Na sexta etapa Amor Incondicional de seus Pais – a criança diz a si mesma, mas a minha mãe não é assim, a minha mãe é plena de amor e ela pergunta:- Mas onde esta a minha mãe, onde ela está, onde ela esta?” Enquanto isto o bebê esta sendo lavado, pesado, limpo. “-” “Eu tenho certeza que a minha mãe não é como estes humanos, eu sei que a minha mãe é plena de amor, mas eu a machuquei agora pouco ao sair, talvez ela vá ficar com raiva de mim”.

E nós trazemos a criança… e a criança descobre que a mãe é como os outros

humanos, que ela esta sem amor e para a criança na sexta etapa, nós todos beiramos a loucura, para escolher a razão. Para que a razão tenha um sentido, é necessário ter experimentado o risco da loucura.

Na sétima etapa – Instalação da Tela protetora A criança descobre de repente que o mundo é um mundo sem amor; e ele vai ter que escolher a dimensão humana ou morrer; é aí que se instala o trauma perinatal, que vocês ouvem como algo dramático, que na realidade é algo magnífico. Essa criança vai escolher ver menos, para sofrer menos, respirar menos, para sentir menos, acabamos perdendo os nossos grandes órgãos do sentido, para ter a partir de então órgãos de sentido humanos.

Nas três últimas etapas aprendemos as 3 reações necessárias para sobrevivermos a situações difíceis, vamos repetindo o passado de reação em reação. Na vida, amamos muito uma pessoa,cansamos,separamos para outro recomeço. Recomeçamos o mesmo amor, com os mesmos processos de erro,para termos o mesmo fim.

Mas é preciso compreender a pedagogia da ordem das coisas, se nós na vida adulta fizermos uma reconquista de nossos órgãos de sentido, através de uma psicoterapia somática, de uma psicanálise, para que nos tenhamos grandes órgãos de sentido consciente, foram necessários termos perdidos. Para ter o prazer de ter reencontrado sua chave é: necessário termos perdido anteriormente.

O trauma que parece ser algo dramático é o meio que a natureza encontrou de nos tornar imperfeito na natureza humana, o homem é naturalmente imperfeito durante toda a sua vida, todo o seu amor vai depender desta situação, seremos capazes de amar o imperfeito ou detestar o imperfeito, sendo esta imperfeição que nos coloca na vida.

Bernard Montaud, conclui que caso nós fossemos perfeitos se esta etapa do

nascimento não nos conduzisse a qualquer trauma, nos não teríamos nenhum meio para sermos conscientes ou felizes, nos não teríamos meios para nos realizar através de uma superação de nos mesmos.

Ainda nem bem nascemos e já nos tecemos; a memória em curto prazo que aparece neste momento, permite as primeiras aprendizagens, Trata-se de uma memória sensorial, uma sabedoria do corpo, em certa medida, que fixa as informações vindas do exterior e dá forma às novas maneiras de agir. (CYRULNIK, 2001, p.28)

O vínculo com a mãe processa-se em condições seguras em 65% dos casos, relata Cyrulnik, no entanto é desorganizado em 5% dos casos, provocando um

desregramento desestruturante para a criança, também um acontecimento ofensivo pode surgir, colocando em jogo as instâncias biológicas, emocionais ou históricas do psiquismo.

As circunstâncias de um trauma não são, pois, excepcionais; mas, quando uma rede é assim danificada, as possibilidades de remendar as malhas são numerosas. A espiral positiva é que permite um aquecimento psíquico quando a criança aprendeu a se fazer amar, pode assim também transformar-se em uma espiral negativa.

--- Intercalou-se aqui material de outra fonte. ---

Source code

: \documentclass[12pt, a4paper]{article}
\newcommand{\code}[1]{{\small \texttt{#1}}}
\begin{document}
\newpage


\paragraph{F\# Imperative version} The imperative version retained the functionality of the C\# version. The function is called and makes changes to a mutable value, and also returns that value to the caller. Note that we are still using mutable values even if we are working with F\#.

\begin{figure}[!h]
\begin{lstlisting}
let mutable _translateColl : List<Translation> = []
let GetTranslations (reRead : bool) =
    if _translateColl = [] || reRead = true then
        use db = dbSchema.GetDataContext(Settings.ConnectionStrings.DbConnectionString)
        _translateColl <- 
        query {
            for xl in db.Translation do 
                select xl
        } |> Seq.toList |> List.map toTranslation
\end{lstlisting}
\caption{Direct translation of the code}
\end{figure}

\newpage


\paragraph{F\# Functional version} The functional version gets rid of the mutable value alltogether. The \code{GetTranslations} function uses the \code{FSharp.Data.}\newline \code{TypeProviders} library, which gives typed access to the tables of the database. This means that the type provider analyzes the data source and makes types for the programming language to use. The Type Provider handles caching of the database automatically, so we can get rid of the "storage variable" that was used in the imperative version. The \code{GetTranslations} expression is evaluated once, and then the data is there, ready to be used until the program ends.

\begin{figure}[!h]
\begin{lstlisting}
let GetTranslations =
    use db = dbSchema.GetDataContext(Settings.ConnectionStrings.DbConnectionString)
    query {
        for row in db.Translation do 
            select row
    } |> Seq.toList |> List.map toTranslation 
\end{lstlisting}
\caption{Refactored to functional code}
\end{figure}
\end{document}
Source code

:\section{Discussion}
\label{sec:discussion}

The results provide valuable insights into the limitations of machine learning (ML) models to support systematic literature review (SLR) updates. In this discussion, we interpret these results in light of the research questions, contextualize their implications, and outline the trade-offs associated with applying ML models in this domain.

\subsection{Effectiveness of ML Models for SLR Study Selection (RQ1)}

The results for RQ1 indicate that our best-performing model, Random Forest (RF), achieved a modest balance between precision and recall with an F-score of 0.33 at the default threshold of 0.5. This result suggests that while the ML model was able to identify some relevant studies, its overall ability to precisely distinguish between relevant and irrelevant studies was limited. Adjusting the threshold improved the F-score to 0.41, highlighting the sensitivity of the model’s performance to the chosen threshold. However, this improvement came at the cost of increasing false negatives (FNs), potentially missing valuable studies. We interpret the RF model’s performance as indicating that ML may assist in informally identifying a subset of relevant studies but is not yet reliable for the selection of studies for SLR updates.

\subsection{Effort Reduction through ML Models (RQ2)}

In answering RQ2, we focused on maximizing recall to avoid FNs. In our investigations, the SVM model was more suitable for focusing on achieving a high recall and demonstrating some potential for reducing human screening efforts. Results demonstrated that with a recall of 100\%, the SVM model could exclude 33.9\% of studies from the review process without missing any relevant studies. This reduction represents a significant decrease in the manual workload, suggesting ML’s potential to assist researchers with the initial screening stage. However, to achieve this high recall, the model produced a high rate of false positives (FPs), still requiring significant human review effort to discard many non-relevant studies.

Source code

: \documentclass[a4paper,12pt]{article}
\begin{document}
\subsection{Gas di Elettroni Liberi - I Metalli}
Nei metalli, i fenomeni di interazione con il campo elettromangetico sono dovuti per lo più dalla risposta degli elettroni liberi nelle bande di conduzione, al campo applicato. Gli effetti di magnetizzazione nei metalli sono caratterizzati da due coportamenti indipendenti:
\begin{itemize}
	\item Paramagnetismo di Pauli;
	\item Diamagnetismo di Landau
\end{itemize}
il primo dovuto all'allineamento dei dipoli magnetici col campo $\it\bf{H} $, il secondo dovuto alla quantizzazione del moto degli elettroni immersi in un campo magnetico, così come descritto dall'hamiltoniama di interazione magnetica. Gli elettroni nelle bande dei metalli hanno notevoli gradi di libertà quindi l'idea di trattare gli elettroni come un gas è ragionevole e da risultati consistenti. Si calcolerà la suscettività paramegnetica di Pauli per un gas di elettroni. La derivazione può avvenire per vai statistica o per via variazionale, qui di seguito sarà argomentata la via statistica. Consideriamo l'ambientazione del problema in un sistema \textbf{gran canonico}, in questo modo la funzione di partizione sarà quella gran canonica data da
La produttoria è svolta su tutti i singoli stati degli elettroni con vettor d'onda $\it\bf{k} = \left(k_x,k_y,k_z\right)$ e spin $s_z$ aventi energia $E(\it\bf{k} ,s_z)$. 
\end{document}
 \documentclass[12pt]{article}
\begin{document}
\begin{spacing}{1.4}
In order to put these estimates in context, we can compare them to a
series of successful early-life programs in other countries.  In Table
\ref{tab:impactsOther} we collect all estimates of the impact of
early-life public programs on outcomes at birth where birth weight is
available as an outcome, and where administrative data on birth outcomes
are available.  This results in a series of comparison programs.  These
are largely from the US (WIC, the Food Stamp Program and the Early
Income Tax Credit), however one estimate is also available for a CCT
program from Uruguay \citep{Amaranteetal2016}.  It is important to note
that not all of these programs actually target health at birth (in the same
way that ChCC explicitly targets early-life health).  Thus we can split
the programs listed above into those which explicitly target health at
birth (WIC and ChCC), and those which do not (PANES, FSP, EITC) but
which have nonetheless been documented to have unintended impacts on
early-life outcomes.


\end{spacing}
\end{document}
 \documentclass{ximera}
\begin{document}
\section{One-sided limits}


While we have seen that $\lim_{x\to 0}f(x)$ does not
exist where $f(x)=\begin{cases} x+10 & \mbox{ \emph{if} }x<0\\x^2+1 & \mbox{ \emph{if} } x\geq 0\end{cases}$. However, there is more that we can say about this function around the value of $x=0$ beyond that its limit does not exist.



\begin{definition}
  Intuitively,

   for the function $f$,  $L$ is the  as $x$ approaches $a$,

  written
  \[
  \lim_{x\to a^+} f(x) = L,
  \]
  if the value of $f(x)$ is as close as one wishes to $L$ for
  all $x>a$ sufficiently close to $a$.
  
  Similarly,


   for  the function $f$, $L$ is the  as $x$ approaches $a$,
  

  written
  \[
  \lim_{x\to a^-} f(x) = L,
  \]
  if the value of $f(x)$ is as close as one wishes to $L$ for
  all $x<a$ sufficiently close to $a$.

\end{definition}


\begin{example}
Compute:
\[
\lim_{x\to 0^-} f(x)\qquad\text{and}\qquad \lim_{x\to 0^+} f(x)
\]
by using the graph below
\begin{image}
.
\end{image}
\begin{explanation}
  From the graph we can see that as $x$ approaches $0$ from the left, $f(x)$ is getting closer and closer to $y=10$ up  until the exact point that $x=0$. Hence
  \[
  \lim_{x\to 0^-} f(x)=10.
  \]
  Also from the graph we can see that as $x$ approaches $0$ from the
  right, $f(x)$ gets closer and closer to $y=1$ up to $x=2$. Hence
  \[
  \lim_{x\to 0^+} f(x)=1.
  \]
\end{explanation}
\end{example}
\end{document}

A resiliência é constantemente possível, desde que a criança encontre um objeto que para si tenha significado. Entre os fatores favorecedores, encontram-se as múltiplas vinculações, mas também os circuitos afetivos ou institucionalizados que envolvem o sujeito ou ainda a idade (que determina o nível de construção do aparelho psíquico).

De acordo com Cyrulnik, (2001); três dimensões assumem uma particular importância à aquisição ou não de recursos internos, a forma como o trauma é assimilado e a oferta ou não de tutores onde se apoiar.

A resiliência é um processo: não é a criança que é anuladora, mas a sua evolução, tal como a vingança contra a sociedade ou a identificação com a sua própria tragédia que se torna então um modelo de desenvolvimento e de reprodução. No entanto, a intelectualização, o humor, o empenho social e a criatividade são vias reais que transformam o trauma em ressurreição e em emancipação em relação ao sofrimento infligido transformado assim num novo sentimento de si positivo.

A resiliência não é um catálogo de qualidades que um indivíduo possuiria.

É um processo que, do nascimento até a morte, nos liga sem cessar com o meio que nos rodeia.

Mariangela Gargioni Donice

Psicóloga, analista bioenergética (CBT),

Mestre em psicologia clinica e hospitalar, stress e psicossomática.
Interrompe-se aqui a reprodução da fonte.